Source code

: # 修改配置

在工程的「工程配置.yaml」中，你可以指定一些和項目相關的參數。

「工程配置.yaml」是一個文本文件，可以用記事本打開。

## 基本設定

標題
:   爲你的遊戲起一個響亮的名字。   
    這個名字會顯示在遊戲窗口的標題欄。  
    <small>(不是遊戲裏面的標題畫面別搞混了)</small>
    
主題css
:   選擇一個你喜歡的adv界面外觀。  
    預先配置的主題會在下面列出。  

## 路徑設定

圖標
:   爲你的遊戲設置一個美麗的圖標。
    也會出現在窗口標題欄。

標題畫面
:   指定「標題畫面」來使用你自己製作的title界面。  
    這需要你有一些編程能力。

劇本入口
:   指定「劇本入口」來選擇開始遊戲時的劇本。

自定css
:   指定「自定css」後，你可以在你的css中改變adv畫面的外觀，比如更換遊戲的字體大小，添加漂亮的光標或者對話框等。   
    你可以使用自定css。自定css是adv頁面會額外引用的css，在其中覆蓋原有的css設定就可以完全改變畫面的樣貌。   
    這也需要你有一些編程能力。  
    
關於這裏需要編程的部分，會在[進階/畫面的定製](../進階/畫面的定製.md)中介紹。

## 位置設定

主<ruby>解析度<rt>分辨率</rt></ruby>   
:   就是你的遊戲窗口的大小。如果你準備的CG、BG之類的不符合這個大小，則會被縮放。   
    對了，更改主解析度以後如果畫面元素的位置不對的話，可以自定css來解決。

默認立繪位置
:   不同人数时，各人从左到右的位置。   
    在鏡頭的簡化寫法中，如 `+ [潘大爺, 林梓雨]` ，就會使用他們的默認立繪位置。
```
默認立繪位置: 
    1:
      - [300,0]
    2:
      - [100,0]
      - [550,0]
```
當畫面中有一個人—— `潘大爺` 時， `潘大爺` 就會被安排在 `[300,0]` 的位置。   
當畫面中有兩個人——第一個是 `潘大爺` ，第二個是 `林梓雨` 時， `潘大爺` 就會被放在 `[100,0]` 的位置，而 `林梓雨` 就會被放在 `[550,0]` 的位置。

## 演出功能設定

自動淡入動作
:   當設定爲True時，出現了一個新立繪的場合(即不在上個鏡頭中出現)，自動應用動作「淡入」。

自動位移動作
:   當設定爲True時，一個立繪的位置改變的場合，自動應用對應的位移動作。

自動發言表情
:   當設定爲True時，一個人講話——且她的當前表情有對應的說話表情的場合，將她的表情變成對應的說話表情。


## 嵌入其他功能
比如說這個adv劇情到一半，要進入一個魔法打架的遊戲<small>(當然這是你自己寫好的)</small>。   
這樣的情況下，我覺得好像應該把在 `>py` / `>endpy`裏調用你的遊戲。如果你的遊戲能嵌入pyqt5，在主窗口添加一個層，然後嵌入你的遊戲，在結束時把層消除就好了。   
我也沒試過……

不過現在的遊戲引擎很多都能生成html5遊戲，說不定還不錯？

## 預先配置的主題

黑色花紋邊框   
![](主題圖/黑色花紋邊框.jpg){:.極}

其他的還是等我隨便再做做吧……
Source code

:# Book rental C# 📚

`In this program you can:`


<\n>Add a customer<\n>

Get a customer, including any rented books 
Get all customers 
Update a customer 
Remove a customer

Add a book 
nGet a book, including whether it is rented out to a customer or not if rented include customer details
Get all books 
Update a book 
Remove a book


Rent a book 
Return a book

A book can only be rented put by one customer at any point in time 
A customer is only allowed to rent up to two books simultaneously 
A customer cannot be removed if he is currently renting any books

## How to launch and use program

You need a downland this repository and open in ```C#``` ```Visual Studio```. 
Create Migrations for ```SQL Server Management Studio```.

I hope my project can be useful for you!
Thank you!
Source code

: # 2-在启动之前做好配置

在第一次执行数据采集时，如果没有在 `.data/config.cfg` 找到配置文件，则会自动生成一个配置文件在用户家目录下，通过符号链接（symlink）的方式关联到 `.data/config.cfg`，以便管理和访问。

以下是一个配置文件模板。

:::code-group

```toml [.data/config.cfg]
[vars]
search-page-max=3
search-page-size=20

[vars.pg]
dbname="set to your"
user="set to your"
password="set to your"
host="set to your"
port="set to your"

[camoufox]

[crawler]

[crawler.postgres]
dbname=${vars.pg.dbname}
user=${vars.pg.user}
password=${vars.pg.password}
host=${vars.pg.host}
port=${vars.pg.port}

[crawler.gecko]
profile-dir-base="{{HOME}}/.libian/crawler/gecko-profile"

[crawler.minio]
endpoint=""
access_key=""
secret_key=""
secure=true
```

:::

ABOUT THIS EXERCISE:
Wherever a line in the data above holds the word "vars", copy that line.

OUTPUT FOR THIS TASK:
[vars]
[vars.pg]
dbname=${vars.pg.dbname}
user=${vars.pg.user}
password=${vars.pg.password}
host=${vars.pg.host}
port=${vars.pg.port}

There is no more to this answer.